### Data extract
□ □ □

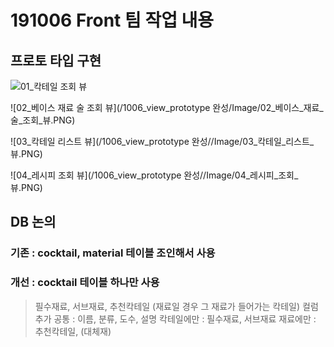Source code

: # 191006 Front 팀 작업 내용

## 프로토 타입 구현

![01_칵테일 조회 뷰](/1006_view_prototype-완성/Image/01_칵테일_조회_뷰.PNG)

![02_베이스 재료 술 조회 뷰](/1006_view_prototype 완성/Image/02_베이스_재료_술_조회_뷰.PNG)

![03_칵테일 리스트 뷰](/1006_view_prototype 완성//Image/03_칵테일_리스트_뷰.PNG)

![04_레시피 조회 뷰](/1006_view_prototype 완성//Image/04_레시피_조회_뷰.PNG)


## DB 논의
### 기존 : cocktail, material 테이블 조인해서 사용
### 개선 : cocktail 테이블 하나만 사용
> 필수재료, 서브재료, 추천칵테일 (재료일 경우 그 재료가 들어가는 칵테일) 컬럼 추가
> 공통        : 이름, 분류, 도수, 설명
> 칵테일에만   : 필수재료, 서브재료
> 재료에만    : 추천칵테일, (대체재)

□ □ □

Repeat the records above word for word, apart from the pictures.

Source code

: # 191006 Front 팀 작업 내용

## 프로토 타입 구현

![01_칵테일 조회 뷰](/1006_view_prototype-완성/Image/01_칵테일_조회_뷰.PNG)

![02_베이스 재료 술 조회 뷰](/1006_view_prototype 완성/Image/02_베이스_재료_술_조회_뷰.PNG)

![03_칵테일 리스트 뷰](/1006_view_prototype 완성//Image/03_칵테일_리스트_뷰.PNG)

![04_레시피 조회 뷰](/1006_view_prototype 완성//Image/04_레시피_조회_뷰.PNG)


## DB 논의
### 기존 : cocktail, material 테이블 조인해서 사용
### 개선 : cocktail 테이블 하나만 사용
> 필수재료, 서브재료, 추천칵테일 (재료일 경우 그 재료가 들어가는 칵테일) 컬럼 추가
> 공통        : 이름, 분류, 도수, 설명
> 칵테일에만   : 필수재료, 서브재료
> 재료에만    : 추천칵테일, (대체재)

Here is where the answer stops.